── DATA PROVIDED
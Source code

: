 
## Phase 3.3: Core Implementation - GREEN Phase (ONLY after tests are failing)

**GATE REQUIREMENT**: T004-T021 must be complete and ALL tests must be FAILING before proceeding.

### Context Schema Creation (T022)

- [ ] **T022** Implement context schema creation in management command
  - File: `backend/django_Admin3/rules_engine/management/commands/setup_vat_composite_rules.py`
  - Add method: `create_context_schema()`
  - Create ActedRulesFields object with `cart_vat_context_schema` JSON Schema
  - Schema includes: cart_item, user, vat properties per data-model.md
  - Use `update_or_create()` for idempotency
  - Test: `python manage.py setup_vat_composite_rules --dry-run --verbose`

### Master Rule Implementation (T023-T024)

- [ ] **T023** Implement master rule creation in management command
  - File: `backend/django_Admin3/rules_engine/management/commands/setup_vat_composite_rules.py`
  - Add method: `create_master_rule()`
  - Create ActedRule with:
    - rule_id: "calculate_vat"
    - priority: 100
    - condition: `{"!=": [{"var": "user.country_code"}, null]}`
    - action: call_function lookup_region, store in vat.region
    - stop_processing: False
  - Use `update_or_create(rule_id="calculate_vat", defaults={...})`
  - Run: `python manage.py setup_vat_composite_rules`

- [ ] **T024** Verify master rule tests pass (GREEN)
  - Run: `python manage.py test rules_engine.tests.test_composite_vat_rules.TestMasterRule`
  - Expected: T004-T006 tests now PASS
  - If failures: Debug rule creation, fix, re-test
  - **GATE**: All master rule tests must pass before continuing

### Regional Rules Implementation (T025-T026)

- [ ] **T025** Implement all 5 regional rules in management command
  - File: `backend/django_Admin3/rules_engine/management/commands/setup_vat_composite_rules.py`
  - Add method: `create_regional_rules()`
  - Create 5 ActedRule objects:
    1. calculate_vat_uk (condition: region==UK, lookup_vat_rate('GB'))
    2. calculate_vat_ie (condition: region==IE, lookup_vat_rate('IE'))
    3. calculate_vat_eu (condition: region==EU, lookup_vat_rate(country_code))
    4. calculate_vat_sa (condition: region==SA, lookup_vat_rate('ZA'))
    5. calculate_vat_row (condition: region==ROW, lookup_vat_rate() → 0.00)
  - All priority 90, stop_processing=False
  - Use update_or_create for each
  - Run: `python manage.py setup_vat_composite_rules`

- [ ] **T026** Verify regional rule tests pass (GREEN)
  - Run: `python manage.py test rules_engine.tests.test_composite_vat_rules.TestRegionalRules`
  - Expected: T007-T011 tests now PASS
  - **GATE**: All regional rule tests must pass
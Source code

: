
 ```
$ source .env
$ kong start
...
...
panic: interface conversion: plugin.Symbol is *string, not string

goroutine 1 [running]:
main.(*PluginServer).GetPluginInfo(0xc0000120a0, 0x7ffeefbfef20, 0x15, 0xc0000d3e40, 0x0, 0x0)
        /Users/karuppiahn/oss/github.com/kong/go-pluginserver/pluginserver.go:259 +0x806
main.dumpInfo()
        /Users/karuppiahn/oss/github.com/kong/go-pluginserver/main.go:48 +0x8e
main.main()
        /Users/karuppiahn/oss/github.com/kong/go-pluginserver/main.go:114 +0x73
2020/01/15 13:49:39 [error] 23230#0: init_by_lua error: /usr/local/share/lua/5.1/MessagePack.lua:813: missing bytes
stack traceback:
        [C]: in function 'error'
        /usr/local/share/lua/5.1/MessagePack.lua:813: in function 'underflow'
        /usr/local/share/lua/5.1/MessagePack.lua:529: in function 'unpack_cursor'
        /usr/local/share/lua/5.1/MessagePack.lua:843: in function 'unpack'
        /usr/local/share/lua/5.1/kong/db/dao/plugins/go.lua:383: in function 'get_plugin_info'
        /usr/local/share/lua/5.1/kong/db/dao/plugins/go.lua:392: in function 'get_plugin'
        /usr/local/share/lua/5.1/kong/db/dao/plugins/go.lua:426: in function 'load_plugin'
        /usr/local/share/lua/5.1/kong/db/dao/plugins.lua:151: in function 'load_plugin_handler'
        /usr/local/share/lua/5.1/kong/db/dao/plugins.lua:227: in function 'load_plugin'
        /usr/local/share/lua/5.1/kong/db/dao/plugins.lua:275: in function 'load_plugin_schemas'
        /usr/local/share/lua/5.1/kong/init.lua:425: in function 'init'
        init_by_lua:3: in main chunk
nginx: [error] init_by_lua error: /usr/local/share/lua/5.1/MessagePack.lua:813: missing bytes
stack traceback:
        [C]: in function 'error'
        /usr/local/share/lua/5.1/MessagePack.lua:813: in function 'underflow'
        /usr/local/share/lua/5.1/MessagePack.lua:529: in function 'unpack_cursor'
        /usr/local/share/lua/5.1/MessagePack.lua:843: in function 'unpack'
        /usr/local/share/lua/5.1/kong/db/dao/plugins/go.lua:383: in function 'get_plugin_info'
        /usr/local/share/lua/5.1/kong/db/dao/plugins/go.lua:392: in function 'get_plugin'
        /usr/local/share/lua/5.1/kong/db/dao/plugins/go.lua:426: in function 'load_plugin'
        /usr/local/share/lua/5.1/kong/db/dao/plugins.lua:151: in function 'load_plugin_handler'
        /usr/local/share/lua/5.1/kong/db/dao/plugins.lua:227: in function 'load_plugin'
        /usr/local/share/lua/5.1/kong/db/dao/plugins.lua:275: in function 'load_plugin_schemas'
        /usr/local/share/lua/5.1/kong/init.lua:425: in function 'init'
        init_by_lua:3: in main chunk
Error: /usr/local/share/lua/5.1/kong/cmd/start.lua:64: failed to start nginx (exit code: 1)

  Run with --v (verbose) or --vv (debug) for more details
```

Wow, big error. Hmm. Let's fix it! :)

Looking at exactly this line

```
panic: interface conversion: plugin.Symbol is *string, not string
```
────
• _WHAT YOU HAVE TO DO_: Print the records again in their entirety, character for character.

• _OUTPUT OF THE EXERCISE_:
Source code

: 
## Phase 3.3: Core Implementation - GREEN Phase (ONLY after tests are failing)

**GATE REQUIREMENT**: T004-T021 must be complete and ALL tests must be FAILING before proceeding.

### Context Schema Creation (T022)

- [ ] **T022** Implement context schema creation in management command
  - File: `backend/django_Admin3/rules_engine/management/commands/setup_vat_composite_rules.py`
  - Add method: `create_context_schema()`
  - Create ActedRulesFields object with `cart_vat_context_schema` JSON Schema
  - Schema includes: cart_item, user, vat properties per data-model.md
  - Use `update_or_create()` for idempotency
  - Test: `python manage.py setup_vat_composite_rules --dry-run --verbose`

### Master Rule Implementation (T023-T024)

- [ ] **T023** Implement master rule creation in management command
  - File: `backend/django_Admin3/rules_engine/management/commands/setup_vat_composite_rules.py`
  - Add method: `create_master_rule()`
  - Create ActedRule with:
    - rule_id: "calculate_vat"
    - priority: 100
    - condition: `{"!=": [{"var": "user.country_code"}, null]}`
    - action: call_function lookup_region, store in vat.region
    - stop_processing: False
  - Use `update_or_create(rule_id="calculate_vat", defaults={...})`
  - Run: `python manage.py setup_vat_composite_rules`

- [ ] **T024** Verify master rule tests pass (GREEN)
  - Run: `python manage.py test rules_engine.tests.test_composite_vat_rules.TestMasterRule`
  - Expected: T004-T006 tests now PASS
  - If failures: Debug rule creation, fix, re-test
  - **GATE**: All master rule tests must pass before continuing

### Regional Rules Implementation (T025-T026)

- [ ] **T025** Implement all 5 regional rules in management command
  - File: `backend/django_Admin3/rules_engine/management/commands/setup_vat_composite_rules.py`
  - Add method: `create_regional_rules()`
  - Create 5 ActedRule objects:
    1. calculate_vat_uk (condition: region==UK, lookup_vat_rate('GB'))
    2. calculate_vat_ie (condition: region==IE, lookup_vat_rate('IE'))
    3. calculate_vat_eu (condition: region==EU, lookup_vat_rate(country_code))
    4. calculate_vat_sa (condition: region==SA, lookup_vat_rate('ZA'))
    5. calculate_vat_row (condition: region==ROW, lookup_vat_rate() → 0.00)
  - All priority 90, stop_processing=False
  - Use update_or_create for each
  - Run: `python manage.py setup_vat_composite_rules`

- [ ] **T026** Verify regional rule tests pass (GREEN)
  - Run: `python manage.py test rules_engine.tests.test_composite_vat_rules.TestRegionalRules`
  - Expected: T007-T011 tests now PASS
  - **GATE**: All regional rule tests must pass
Source code

:
 ```
$ source .env
$ kong start
...
...
panic: interface conversion: plugin.Symbol is *string, not string

goroutine 1 [running]:
main.(*PluginServer).GetPluginInfo(0xc0000120a0, 0x7ffeefbfef20, 0x15, 0xc0000d3e40, 0x0, 0x0)
        /Users/karuppiahn/oss/github.com/kong/go-pluginserver/pluginserver.go:259 +0x806
main.dumpInfo()
        /Users/karuppiahn/oss/github.com/kong/go-pluginserver/main.go:48 +0x8e
main.main()
        /Users/karuppiahn/oss/github.com/kong/go-pluginserver/main.go:114 +0x73
2020/01/15 13:49:39 [error] 23230#0: init_by_lua error: /usr/local/share/lua/5.1/MessagePack.lua:813: missing bytes
stack traceback:
        [C]: in function 'error'
        /usr/local/share/lua/5.1/MessagePack.lua:813: in function 'underflow'
        /usr/local/share/lua/5.1/MessagePack.lua:529: in function 'unpack_cursor'
        /usr/local/share/lua/5.1/MessagePack.lua:843: in function 'unpack'
        /usr/local/share/lua/5.1/kong/db/dao/plugins/go.lua:383: in function 'get_plugin_info'
        /usr/local/share/lua/5.1/kong/db/dao/plugins/go.lua:392: in function 'get_plugin'
        /usr/local/share/lua/5.1/kong/db/dao/plugins/go.lua:426: in function 'load_plugin'
        /usr/local/share/lua/5.1/kong/db/dao/plugins.lua:151: in function 'load_plugin_handler'
        /usr/local/share/lua/5.1/kong/db/dao/plugins.lua:227: in function 'load_plugin'
        /usr/local/share/lua/5.1/kong/db/dao/plugins.lua:275: in function 'load_plugin_schemas'
        /usr/local/share/lua/5.1/kong/init.lua:425: in function 'init'
        init_by_lua:3: in main chunk
nginx: [error] init_by_lua error: /usr/local/share/lua/5.1/MessagePack.lua:813: missing bytes
stack traceback:
        [C]: in function 'error'
        /usr/local/share/lua/5.1/MessagePack.lua:813: in function 'underflow'
        /usr/local/share/lua/5.1/MessagePack.lua:529: in function 'unpack_cursor'
        /usr/local/share/lua/5.1/MessagePack.lua:843: in function 'unpack'
        /usr/local/share/lua/5.1/kong/db/dao/plugins/go.lua:383: in function 'get_plugin_info'
        /usr/local/share/lua/5.1/kong/db/dao/plugins/go.lua:392: in function 'get_plugin'
        /usr/local/share/lua/5.1/kong/db/dao/plugins/go.lua:426: in function 'load_plugin'
        /usr/local/share/lua/5.1/kong/db/dao/plugins.lua:151: in function 'load_plugin_handler'
        /usr/local/share/lua/5.1/kong/db/dao/plugins.lua:227: in function 'load_plugin'
        /usr/local/share/lua/5.1/kong/db/dao/plugins.lua:275: in function 'load_plugin_schemas'
        /usr/local/share/lua/5.1/kong/init.lua:425: in function 'init'
        init_by_lua:3: in main chunk
Error: /usr/local/share/lua/5.1/kong/cmd/start.lua:64: failed to start nginx (exit code: 1)

  Run with --v (verbose) or --vv (debug) for more details
```

Wow, big error. Hmm. Let's fix it! :)

Looking at exactly this line

```
panic: interface conversion: plugin.Symbol is *string, not string
```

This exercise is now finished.